My home theater pc is basically an old Dell Optiplex GX260 with a 2.4Ghz Celeron processor. I had a hard time finding any information online about what processors would work with it, so I figured as long as it was a socket 478 with a Northwood architecture it would work. I was almost right. I found a Pentium IV 3.2Ghz with an 800Mhz front side bus (fsb) on eBay and "bought it now." When I put it in, it did work, but not quite as expected. The mainboard couldn't talk to the chip at 800Mhz, it only supported 400 or 533Mhz. Since the board was talking at 400Mhz (half of the bus speed of the chip) it was only performing at 1.6Ghz (half the cpu speed). This wasn't much better if at all than the Celeron I had in there to begin with. So finally found a P4 2.8Ghz 533MHz fsb chip really cheap on eBay and got that. Much better. I think this is actually the fastest processor I that will work in this machine.

In addition to the processor I upgraded the video card. This machine had some Intel video card built-in that just wasn't up to the job. I read online that Nvidia cards support some feature that allows the processor to offload some of the work to the video card which makes playback smoother for high bitrate high resolution videos. So I got an old Nvidia Geforce 6600. This is an old card with a VGA port, a DVI port and an Svideo port. I also got a DVI-to-HDMI toid so I could connect this to the TV using an HDMI connection eventually. The card worked great except for two little problems: the fan was going bad (like all video card fans since they face down) causing it to make noise and it had a habit of locking up the computer when connected to the TV using the HDMI connection. Maybe the locking issue is just a setting in the X server, but until I can figure that one out I'm running it over VGA connection. The fan was really annoying though. I got a new fan which is more quiet, but I can still hear it which bothers me. I checked the temperature of the GPU on the card with a fan running and it idles at about 65°c and goes up to 67ºc when playing a movie.
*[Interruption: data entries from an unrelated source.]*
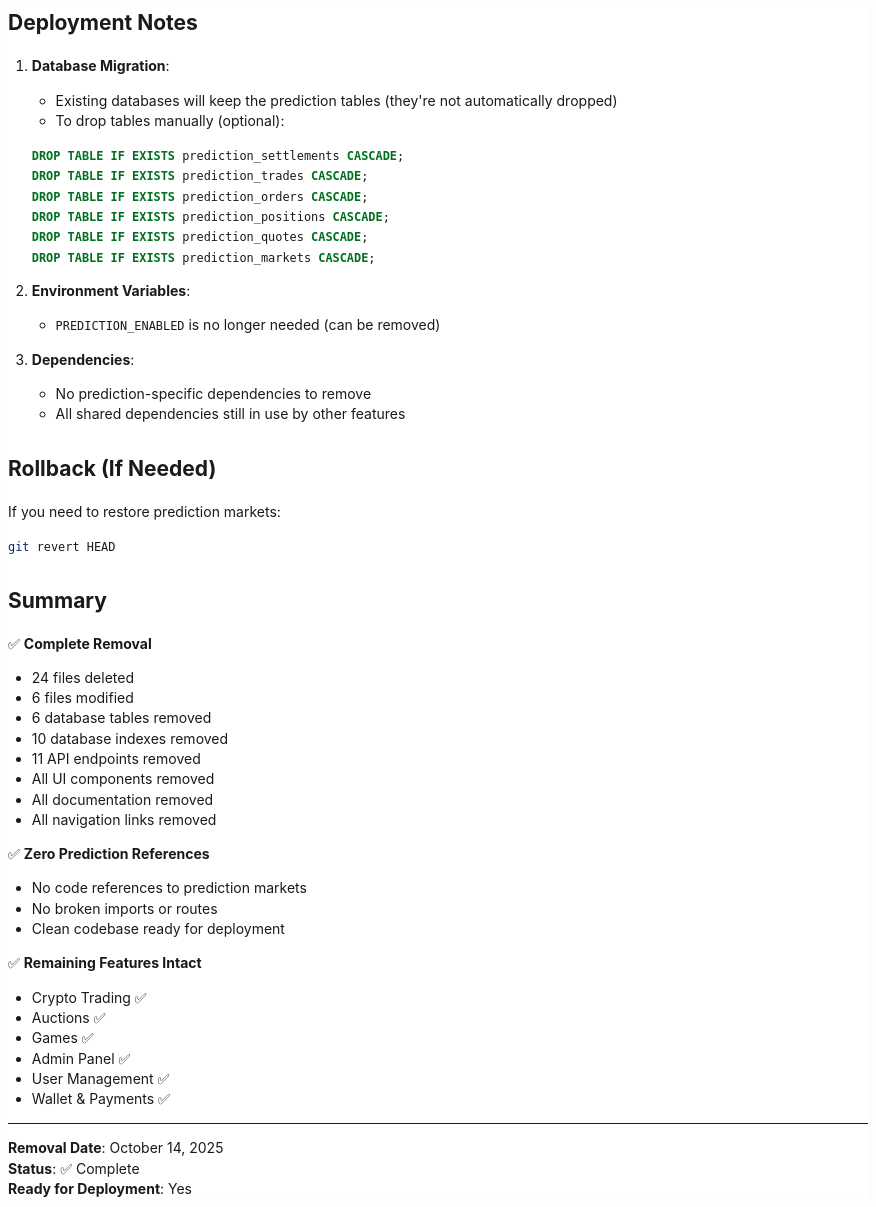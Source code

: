 ## Deployment Notes

1. **Database Migration**: 
   - Existing databases will keep the prediction tables (they're not automatically dropped)
   - To drop tables manually (optional):
   ```sql
   DROP TABLE IF EXISTS prediction_settlements CASCADE;
   DROP TABLE IF EXISTS prediction_trades CASCADE;
   DROP TABLE IF EXISTS prediction_orders CASCADE;
   DROP TABLE IF EXISTS prediction_positions CASCADE;
   DROP TABLE IF EXISTS prediction_quotes CASCADE;
   DROP TABLE IF EXISTS prediction_markets CASCADE;
   ```

2. **Environment Variables**:
   - `PREDICTION_ENABLED` is no longer needed (can be removed)

3. **Dependencies**:
   - No prediction-specific dependencies to remove
   - All shared dependencies still in use by other features

## Rollback (If Needed)

If you need to restore prediction markets:
```bash
git revert HEAD
```

## Summary

✅ **Complete Removal**
- 24 files deleted
- 6 files modified
- 6 database tables removed
- 10 database indexes removed
- 11 API endpoints removed
- All UI components removed
- All documentation removed
- All navigation links removed

✅ **Zero Prediction References**
- No code references to prediction markets
- No broken imports or routes
- Clean codebase ready for deployment

✅ **Remaining Features Intact**
- Crypto Trading ✅
- Auctions ✅
- Games ✅
- Admin Panel ✅
- User Management ✅
- Wallet & Payments ✅

---

**Removal Date**: October 14, 2025  
**Status**: ✅ Complete  
**Ready for Deployment**: Yes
I did the same without having a fan at all to see if it would survive, and it measured in at 112ºc (hot enough to boil water) after playing 30 seconds of a movie! I was astounded that the little fan was able to cool it down so much. I got a bigger fan off a carcass at work that did a better job. My thought was that a bigger fan could spin slower (with the right application of resistors inline) therefore being almost silent and still move the same amount if not more air than a little fan spinning faster.

htpc fans

The old and the new fan.


I couldn't really find a good way to mount the new fan to the board, so zipties were needed. I was considering just duct-taping, but I didn't want to get sticky tape residue all over the card.


The idea here is to blow air from the back of the card across the heatsink taking away the hot air.


The fan is fed from the back.


Once I hooked this up and test drove it, the GPU was idling around 73°c and hit 75°c while playing a 720p video. It's a little hotter, but MUCH quieter.

So after upgrading the processor and video card, I can now play 720p (sort of) videos and my home theater pc doesn't break a sweat. By "sort of", I mean transcoded video from full bitrate down to something like 6000Kb/s at 1280x720. Full 720p bitrates I believe are in the neighborhood of 15000Kb/s, but I have yet to find a sample video in that bitrate to test with. Full 1080p videos (think Bluray disks at 1920x1080) are way up in the 40000Kb/s area, so I'm not holding my breath that it run those.

Comments (3) Subscribe

#1 - Feb 12, 2009 at 8:25 AM
Nice, always been a fan of ghetto cooling solutions.
#2 - Feb 12, 2009 at 8:28 AM
Thanks! Maybe we wouldn't have to resort to such measures if they would just orient the cards so that the processor is on the top rather than the bottom when the card is in a tower case.
#3 - Feb 26, 2009 at 10:19 AM
Yeah, that's an issue for me too. But changing that would require the motherboards to shift the slots down about half an inch.